NOAA's Space Weather Prediction Centre recorded Kp=7 overnight on 3 to 4 April, briefly reaching G3 Strong: the highest geomagnetic disturbance during a crewed deep-space transit since the Apollo programme 1. The storm escalated from the G2 conditions reported in Update 2 . A coronal mass ejection launched on 1 April, the same day as Artemis II, arrived as forecast. Conditions are now waning toward Kp=5.
Four astronauts coasted through this event beyond Earth's magnetosphere. Six HERA sensors and personal dosimeters aboard Orion are collecting readings. NASA's Space Radiation Analysis Group (SRAG) is in direct contact with NOAA forecasters 2. Flight controllers confirmed no operational impact. A preplanned radiation shelter protocol was available but not activated.
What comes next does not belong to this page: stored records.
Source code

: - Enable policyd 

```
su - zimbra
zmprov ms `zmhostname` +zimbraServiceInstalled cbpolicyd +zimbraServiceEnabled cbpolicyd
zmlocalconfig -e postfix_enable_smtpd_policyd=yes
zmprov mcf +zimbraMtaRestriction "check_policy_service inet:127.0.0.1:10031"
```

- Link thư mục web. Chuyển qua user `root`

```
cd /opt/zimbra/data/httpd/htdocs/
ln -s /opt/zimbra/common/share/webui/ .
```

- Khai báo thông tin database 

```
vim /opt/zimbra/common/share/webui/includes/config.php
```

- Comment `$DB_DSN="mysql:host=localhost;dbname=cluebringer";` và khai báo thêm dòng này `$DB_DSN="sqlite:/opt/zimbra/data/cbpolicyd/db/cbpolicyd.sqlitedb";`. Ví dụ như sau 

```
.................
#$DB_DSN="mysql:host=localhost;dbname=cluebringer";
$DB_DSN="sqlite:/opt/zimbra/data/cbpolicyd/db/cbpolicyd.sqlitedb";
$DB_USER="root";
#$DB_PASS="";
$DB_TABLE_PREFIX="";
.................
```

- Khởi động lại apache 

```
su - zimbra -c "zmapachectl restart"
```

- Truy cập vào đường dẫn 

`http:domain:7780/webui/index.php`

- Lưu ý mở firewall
The number that matters most remains unpublished. Zero crew radiation dose data has been released through the entire G3 event. Only the top 5% of solar particle events produce nausea-level exposure, and the G3 storm does not appear to approach that threshold. The crew is fine. The spacecraft is fine. But the margin of safety rests on institutional trust, not verifiable data.
The two University of Michigan forecasting models deployed for live operational testing are receiving precisely the validation environment their research team sought. No performance assessment has been published.